About Us
Linking modern with traditional understanding and practice can be a despairing task….
At times, we just cannot do it. This may be because we see something wrong--anti-woman-in
a tradition being followed with devotion by many women. Or, we may feel we do not
know enough or anything at all about a set of practices and the belief system behind
them.
Dr. Mohan Deshpande,
(Curriculum Revision and Development, Women and Health Programme,
February 1996)
MATRIKAS: The Group Mothers
This name was chosen for the NGO stepping out of the bio-medical and public health
model of birth—into the cultural and sacred and indigenous medical traditions.
MATRIKA is an acronym for Motherhood and Traditional Resources, Information, Knowledge
and Action. The word ‘matrika’ is drawn from Indian traditions of image
and text where it signifies the concept of the group mothers, semi-divine beings
(and also semi-demonic! —in other words they could bless you or curse you.)
The Matrikas are
- Often voluptuous figures,
- Usually seven or eight in number
- Accompanied with a crone or hag (old woman)
- Sometimes ‘theriomorphic’ or a human body with animal head, or depicted
with their vahan or vehicle
- Shown with an infant (but only one or two)
- Often with Ganesh
- Similar to the group yogini sculptural images
Interestingly this image/text does not insert motherhood in a patriarchal or patrilineal
context. The females are not ‘spousified’ or made the consorts or wives
of Brahma, Shiva, Vishnu—and yet the mother identity is invoked.
Origins
MATRIKA had its origins in Janet Chawla’s experience in teaching natural childbirth
classes in Delhi to middle and upperclass women. These women were not able to achieve
the births they had prepared for because of the obstetrical overuse of drugs and
surgery. And the fact that women’s basic physical, emotional, social, spiritual
and personal needs were not met during their labours. Janet heard about dais from
her friends active in women’s health in rural and slum areas and she began
investigating and documenting women’s experiences and birth traditions 20
years ago.
The Research Project
Funding
With help from friends and health professionals Janet drew up a proposal and found
start-up funding from Unicef and the Rockefeller Foundation. Canadian CIDA funded
the major part of the research. UNFPA provided a small grant for the Report “Saroj’s
Death”—our investigation into the causes of a maternal death in Gomia
District, Bihar. Janet was a longstanding member of Sahaj, a health and development
NGO based in Baroda, and they channeled the funds for the MATRIKA research.
Methodology
MATRIKA’s methodology was to reverse the common TBA (Traditional Birth Attendant)
training model by asking groups of dais to ‘train us’ and answer the
question ‘What does a woman need during pregnancy, labour and postpartum?’
We did interviews, group discussions, role plays, sang birth songs, did body mapping.
We relied heavily on the techniques of “active listening” and positive
reinforcement. We documented dais’ perceptions of their own strengths and
problems, religious and social experiences, caste oppression and poverty, interactions
with bio-medical facilities and dai trainings, and what factors compromise their
communities’ health.
We were able to access and remain with this alien (to us) information because we
decided that we must not follow the common approach of limiting ourselves to modern
categories of health and medicine. We thought that we must be open other ways of
facilitating birth, diagnosing and healing--to ritual practices, notions of deities
and demons, bhut-pret (ghosts and spirits), and the nazar or evil eye. We attempted
to let the data speak the categories rather than the categories shape the data.

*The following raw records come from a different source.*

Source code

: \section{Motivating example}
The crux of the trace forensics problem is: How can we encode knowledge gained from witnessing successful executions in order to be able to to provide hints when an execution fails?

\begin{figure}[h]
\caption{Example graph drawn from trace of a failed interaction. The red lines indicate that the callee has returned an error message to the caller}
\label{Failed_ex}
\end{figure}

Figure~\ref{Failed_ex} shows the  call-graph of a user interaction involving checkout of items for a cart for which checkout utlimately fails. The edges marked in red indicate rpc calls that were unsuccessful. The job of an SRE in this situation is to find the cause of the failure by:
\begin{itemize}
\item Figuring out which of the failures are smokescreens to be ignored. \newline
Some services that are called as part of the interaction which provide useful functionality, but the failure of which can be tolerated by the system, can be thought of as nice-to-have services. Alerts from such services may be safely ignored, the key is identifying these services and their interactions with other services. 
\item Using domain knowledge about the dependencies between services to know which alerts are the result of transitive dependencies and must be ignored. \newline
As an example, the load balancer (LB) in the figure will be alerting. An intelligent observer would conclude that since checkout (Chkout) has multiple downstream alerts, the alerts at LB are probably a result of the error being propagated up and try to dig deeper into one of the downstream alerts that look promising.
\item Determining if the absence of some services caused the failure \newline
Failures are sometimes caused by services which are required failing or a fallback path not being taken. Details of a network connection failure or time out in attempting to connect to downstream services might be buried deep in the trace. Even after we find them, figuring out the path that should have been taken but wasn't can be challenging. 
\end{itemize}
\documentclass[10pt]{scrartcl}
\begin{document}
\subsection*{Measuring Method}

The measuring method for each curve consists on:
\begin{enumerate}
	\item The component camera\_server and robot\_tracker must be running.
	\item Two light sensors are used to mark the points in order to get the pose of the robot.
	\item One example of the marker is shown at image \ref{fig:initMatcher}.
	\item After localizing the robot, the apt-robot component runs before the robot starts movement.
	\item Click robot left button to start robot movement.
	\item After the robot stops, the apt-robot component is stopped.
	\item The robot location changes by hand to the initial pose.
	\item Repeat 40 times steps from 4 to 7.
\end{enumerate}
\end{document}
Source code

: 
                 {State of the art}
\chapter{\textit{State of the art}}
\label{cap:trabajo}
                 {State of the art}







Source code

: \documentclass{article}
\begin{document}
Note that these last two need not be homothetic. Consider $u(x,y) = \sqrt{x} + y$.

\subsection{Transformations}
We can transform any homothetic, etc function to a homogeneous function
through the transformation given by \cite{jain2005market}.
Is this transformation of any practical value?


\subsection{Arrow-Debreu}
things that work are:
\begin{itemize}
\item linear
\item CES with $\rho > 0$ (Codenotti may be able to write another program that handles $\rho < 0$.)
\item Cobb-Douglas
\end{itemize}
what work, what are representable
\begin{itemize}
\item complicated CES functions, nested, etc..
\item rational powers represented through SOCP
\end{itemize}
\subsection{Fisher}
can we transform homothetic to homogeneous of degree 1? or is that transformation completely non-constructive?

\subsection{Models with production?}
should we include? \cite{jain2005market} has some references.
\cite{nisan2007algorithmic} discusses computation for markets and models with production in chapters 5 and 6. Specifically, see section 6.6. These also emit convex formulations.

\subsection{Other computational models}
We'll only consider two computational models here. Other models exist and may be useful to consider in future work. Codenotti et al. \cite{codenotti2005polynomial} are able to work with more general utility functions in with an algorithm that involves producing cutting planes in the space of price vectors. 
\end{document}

We now have ample data demonstrating a radically different understanding of the
world and of bodily processes than that underlying modern medicine and public health.
The Research Team
Janet Chawla, Masters in Theology, childbirth educator, writer and researcher on
indigenous birth and misuse of obstetrics, conceived of, found funding for, and
directed the project.
Deepti Priya Mehrotra, PhD in Political Science and post Doc in Philosophy, with
a background in street theater, grassroots NGO work and feminism coordinated research
and translation activities as well as facilitated workshops in Delhi.
Madhu Aggrawal, PhD in Art History, had 18 years of experience in art and culture
related projects. She facilitated workshops and documented them by note taking,
photos and tape recordings. She is a native of Rajasthan, one of our project areas
and was fluent in Marwari.
Renuka Ramanujam, MPhil. Sociology, worked with Indian Social Institute organising
domestic workers of tribal origin. She is fluent in Kota and is from Bihar, a MATRIKA
project area. She did facilitation, documenting, transcribing and translating workshop
data and personal interviews.
Lola Mathai worked with CARE, UNICEF and Grail doing grassroots fieldwork. She did
documenting, transcribing and translating workshop data as well as handling accounts.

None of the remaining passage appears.